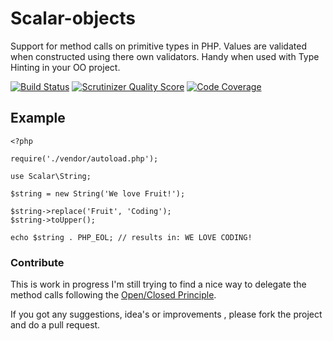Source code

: # Scalar-objects

Support for method calls on primitive types in PHP. Values are validated when constructed using there own validators. Handy when used with Type Hinting in your OO project.

[![Build Status](https://travis-ci.org/void-sector/ScalarObjects.png?branch=master)](https://travis-ci.org/void-sector/ScalarObjects)
[![Scrutinizer Quality Score](https://scrutinizer-ci.com/g/void-sector/ScalarObjects/badges/quality-score.png?s=50937d234c07bce292c265daee3acb250399f99d)](https://scrutinizer-ci.com/g/void-sector/ScalarObjects/)
[![Code Coverage](https://scrutinizer-ci.com/g/void-sector/ScalarObjects/badges/coverage.png?s=c4c78454335d1346711b5369d02bca07f8bad20c)](https://scrutinizer-ci.com/g/void-sector/ScalarObjects/)


## Example

    <?php

    require('./vendor/autoload.php');

    use Scalar\String;

    $string = new String('We love Fruit!');

    $string->replace('Fruit', 'Coding');
    $string->toUpper();

    echo $string . PHP_EOL; // results in: WE LOVE CODING!

### Contribute

This is work in progress
I'm still trying to find a nice way to delegate the method calls following the [Open/Closed Principle](http://en.wikipedia.org/wiki/Open/closed_principle).

If you got any suggestions, idea's or improvements , please fork the project and do a pull request.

※ ※ ※

Wherever a line in the records contains the word "method", copy that line.

**WRITTEN SOLUTION:**
Support for method calls on primitive types in PHP. Values are validated when constructed using there own validators. Handy when used with Type Hinting in your OO project.
I'm still trying to find a nice way to delegate the method calls following the [Open/Closed Principle](http://en.wikipedia.org/wiki/Open/closed_principle).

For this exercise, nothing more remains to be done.